═══ SUPPLIED ENTRIES

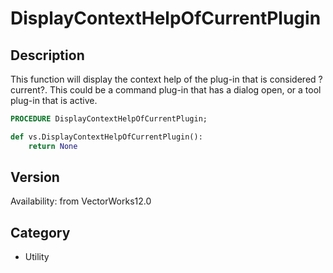 # DisplayContextHelpOfCurrentPlugin

## Description
This function will display the context help of the plug-in that is considered ?current?. This could be a command plug-in that has a dialog open, or a tool plug-in that is active.

```pascal
PROCEDURE DisplayContextHelpOfCurrentPlugin;
```

```python
def vs.DisplayContextHelpOfCurrentPlugin():
    return None
```

## Version
Availability: from VectorWorks12.0

## Category
* Utility

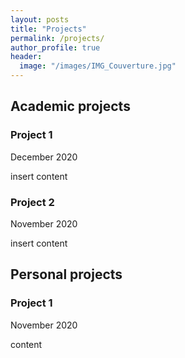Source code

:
 ```yaml
---
layout: posts
title: "Projects"
permalink: /projects/
author_profile: true
header:
  image: "/images/IMG_Couverture.jpg"
---
```


## Academic projects

### Project 1
December 2020

insert content

### Project 2
November 2020

insert content

## Personal projects

### Project 1
November 2020

content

══════

• **TASK STATEMENT**
Using the records above, output exactly the lines from the one containing "December 2020" through the last line, and no others.

• **WRITTEN RESPONSE**
December 2020

insert content

### Project 2
November 2020

insert content

## Personal projects

### Project 1
November 2020

content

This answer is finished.